The Principle of Common But Differentiated Responsibilities in the International Climate Change Legal Framework : Background, New Developments and Challenges of the Principe of Common But Differentiated Responsibilities in the Climate Regime
The Principle of Common but Differentiated Responsibilities (hereinafter referred to as CBDR) is one of the most effective principles in the international environmental law legal regime. It entails two elements: common responsibility and differentiated responsibility. Common responsibility describes the shared obligations of two or more States towards the protection of a particular environmental resource.

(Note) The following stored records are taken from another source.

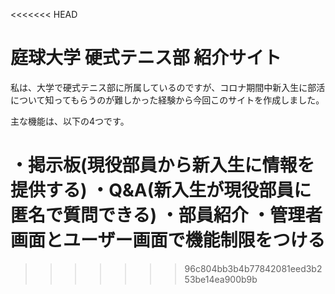 <<<<<<< HEAD
# 庭球大学 硬式テニス部 紹介サイト
私は、大学で硬式テニス部に所属しているのですが、コロナ期間中新入生に部活について知ってもらうのが難しかった経験から今回このサイトを作成しました。

主な機能は、以下の4つです。

・**掲示板**(現役部員から新入生に情報を提供する)
・**Q&A**(新入生が現役部員に匿名で質問できる)
・**部員紹介**
・**管理者画面とユーザー画面で機能制限をつける**
=======
>>>>>>> 96c804bb3b4b77842081eed3b253be14ea900b9b

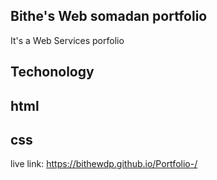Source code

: ## Bithe's Web somadan portfolio
It's a Web Services porfolio


## Techonology

## html
## css

live link:  https://bithewdp.github.io/Portfolio-/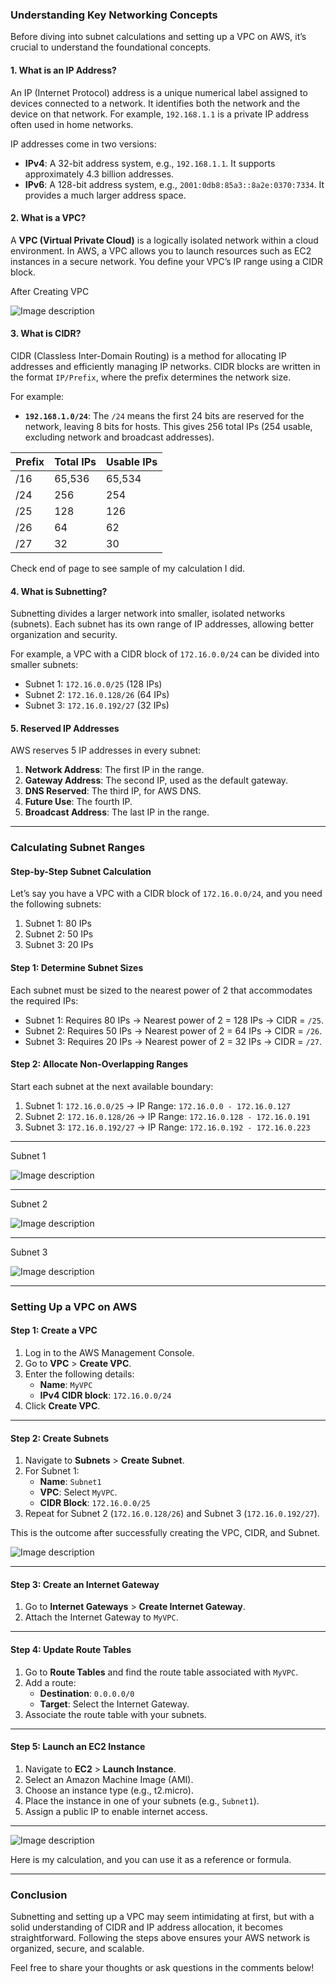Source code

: ### **Understanding Key Networking Concepts**

Before diving into subnet calculations and setting up a VPC on AWS, it’s crucial to understand the foundational concepts.

#### **1. What is an IP Address?**
An IP (Internet Protocol) address is a unique numerical label assigned to devices connected to a network. It identifies both the network and the device on that network. For example, `192.168.1.1` is a private IP address often used in home networks.

IP addresses come in two versions:
- **IPv4**: A 32-bit address system, e.g., `192.168.1.1`. It supports approximately 4.3 billion addresses.
- **IPv6**: A 128-bit address system, e.g., `2001:0db8:85a3::8a2e:0370:7334`. It provides a much larger address space.

#### **2. What is a VPC?**
A **VPC (Virtual Private Cloud)** is a logically isolated network within a cloud environment. In AWS, a VPC allows you to launch resources such as EC2 instances in a secure network. You define your VPC’s IP range using a CIDR block.

After Creating VPC

![Image description](https://dev-to-uploads.s3.amazonaws.com/uploads/articles/0o7hluwcang2yvrr30go.png)



#### **3. What is CIDR?**
CIDR (Classless Inter-Domain Routing) is a method for allocating IP addresses and efficiently managing IP networks. CIDR blocks are written in the format `IP/Prefix`, where the prefix determines the network size.

For example:
- **`192.168.1.0/24`**: The `/24` means the first 24 bits are reserved for the network, leaving 8 bits for hosts. This gives 256 total IPs (254 usable, excluding network and broadcast addresses).

| Prefix | Total IPs | Usable IPs |
|--------|-----------|------------|
| /16    | 65,536    | 65,534     |
| /24    | 256       | 254        |
| /25    | 128       | 126        |
| /26    | 64        | 62         |
| /27    | 32        | 30         |

Check end of page to see sample of my calculation I did.

#### **4. What is Subnetting?**
Subnetting divides a larger network into smaller, isolated networks (subnets). Each subnet has its own range of IP addresses, allowing better organization and security.

For example, a VPC with a CIDR block of `172.16.0.0/24` can be divided into smaller subnets:
- Subnet 1: `172.16.0.0/25` (128 IPs)
- Subnet 2: `172.16.0.128/26` (64 IPs)
- Subnet 3: `172.16.0.192/27` (32 IPs)

#### **5. Reserved IP Addresses**
AWS reserves 5 IP addresses in every subnet:
1. **Network Address**: The first IP in the range.
2. **Gateway Address**: The second IP, used as the default gateway.
3. **DNS Reserved**: The third IP, for AWS DNS.
4. **Future Use**: The fourth IP.
5. **Broadcast Address**: The last IP in the range.

---

### **Calculating Subnet Ranges**

#### **Step-by-Step Subnet Calculation**
Let’s say you have a VPC with a CIDR block of `172.16.0.0/24`, and you need the following subnets:
1. Subnet 1: 80 IPs
2. Subnet 2: 50 IPs
3. Subnet 3: 20 IPs

#### **Step 1: Determine Subnet Sizes**
Each subnet must be sized to the nearest power of 2 that accommodates the required IPs:
- Subnet 1: Requires 80 IPs → Nearest power of 2 = 128 IPs → CIDR = `/25`.
- Subnet 2: Requires 50 IPs → Nearest power of 2 = 64 IPs → CIDR = `/26`.
- Subnet 3: Requires 20 IPs → Nearest power of 2 = 32 IPs → CIDR = `/27`.




#### **Step 2: Allocate Non-Overlapping Ranges**
Start each subnet at the next available boundary:
1. Subnet 1: `172.16.0.0/25` → IP Range: `172.16.0.0 - 172.16.0.127`
2. Subnet 2: `172.16.0.128/26` → IP Range: `172.16.0.128 - 172.16.0.191`
3. Subnet 3: `172.16.0.192/27` → IP Range: `172.16.0.192 - 172.16.0.223`


---
Subnet 1


![Image description](https://dev-to-uploads.s3.amazonaws.com/uploads/articles/tky4m4ynqn30rbqdstyz.png)


---
Subnet 2


![Image description](https://dev-to-uploads.s3.amazonaws.com/uploads/articles/6z1gfdy46c9hl5e5cexj.png)


---
Subnet 3

![Image description](https://dev-to-uploads.s3.amazonaws.com/uploads/articles/4xqbi0qs90rsonurb7ph.png)

---

### **Setting Up a VPC on AWS**

#### **Step 1: Create a VPC**
1. Log in to the AWS Management Console.
2. Go to **VPC** > **Create VPC**.
3. Enter the following details:
   - **Name**: `MyVPC`
   - **IPv4 CIDR block**: `172.16.0.0/24`
4. Click **Create VPC**.

---
#### **Step 2: Create Subnets**
1. Navigate to **Subnets** > **Create Subnet**.
2. For Subnet 1:
   - **Name**: `Subnet1`
   - **VPC**: Select `MyVPC`.
   - **CIDR Block**: `172.16.0.0/25`
3. Repeat for Subnet 2 (`172.16.0.128/26`) and Subnet 3 (`172.16.0.192/27`).


This is the outcome after successfully creating the VPC, CIDR, and Subnet.


![Image description](https://dev-to-uploads.s3.amazonaws.com/uploads/articles/i2nr1d7vg2yrmwisyri5.png)

---


#### **Step 3: Create an Internet Gateway**
1. Go to **Internet Gateways** > **Create Internet Gateway**.
2. Attach the Internet Gateway to `MyVPC`.

---

#### **Step 4: Update Route Tables**
1. Go to **Route Tables** and find the route table associated with `MyVPC`.
2. Add a route:
   - **Destination**: `0.0.0.0/0`
   - **Target**: Select the Internet Gateway.
3. Associate the route table with your subnets.

---
 
#### **Step 5: Launch an EC2 Instance**
1. Navigate to **EC2** > **Launch Instance**.
2. Select an Amazon Machine Image (AMI).
3. Choose an instance type (e.g., t2.micro).
4. Place the instance in one of your subnets (e.g., `Subnet1`).
5. Assign a public IP to enable internet access.

---



![Image description](https://dev-to-uploads.s3.amazonaws.com/uploads/articles/x3s4npa0vu2wncy4lp38.png)



Here is my calculation, and you can use it as a reference or formula.


---

### **Conclusion**
Subnetting and setting up a VPC may seem intimidating at first, but with a solid understanding of CIDR and IP address allocation, it becomes straightforward. Following the steps above ensures your AWS network is organized, secure, and scalable.

Feel free to share your thoughts or ask questions in the comments below!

Differentiated responsibility entails the need to take into account the different circumstances, particularly each State’s contribution to the evolution of a particular problem and its ability to prevent, reduce and control the threat.
CBDR in the climate regime incorporates perspectives on states’ historical contributions to global environmental degradation and incorporates fairness and justice elements to be taken into account when devising relevant legal commitments. The rationale for CBDR in the climate regime is that owing to the fact that industrial countries bear the overwhelming responsibility for historical GHG emissions they should bear the primary burden of averting climate change. Accordingly, under the climate regime, developed country parties are required to take up mitigation commitments and targets. While developing countries are exempted from such commitments. This study established that non-participation of developing countries in the climate mitigation effort on the basis of CBDR is the main challenge of CBDR in the climate regime. The thesis therefore makes a case for global participation in the climate mitigation effort.